# Work request:
Transcribe the data exactly. Pictures stay out.
----
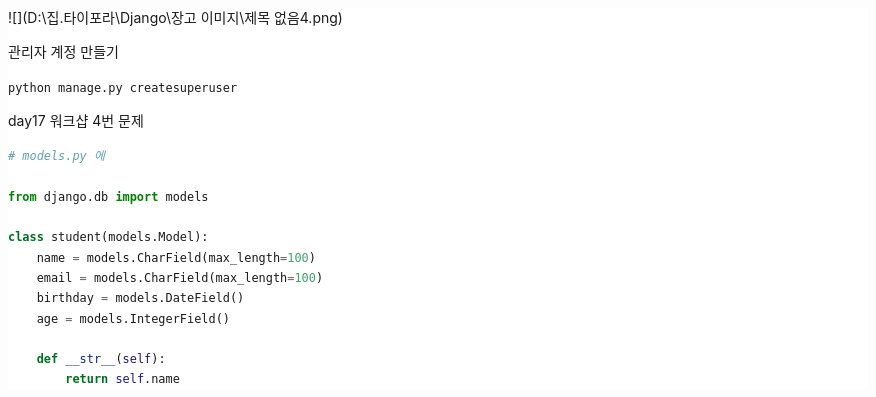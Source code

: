 ![](D:\집.타이포라\Django\장고 이미지\제목 없음4.png)



관리자 계정 만들기

`python manage.py createsuperuser`



day17 워크샵 4번 문제

```python
# models.py 에

from django.db import models

class student(models.Model):
    name = models.CharField(max_length=100)
    email = models.CharField(max_length=100)
    birthday = models.DateField()
    age = models.IntegerField()
    
    def __str__(self):
        return self.name
```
----
# Answer below:
Source code

: ![](D:\집.타이포라\Django\장고 이미지\제목 없음4.png)



관리자 계정 만들기

`python manage.py createsuperuser`



day17 워크샵 4번 문제

```python
# models.py 에

from django.db import models

class student(models.Model):
    name = models.CharField(max_length=100)
    email = models.CharField(max_length=100)
    birthday = models.DateField()
    age = models.IntegerField()
    
    def __str__(self):
        return self.name
```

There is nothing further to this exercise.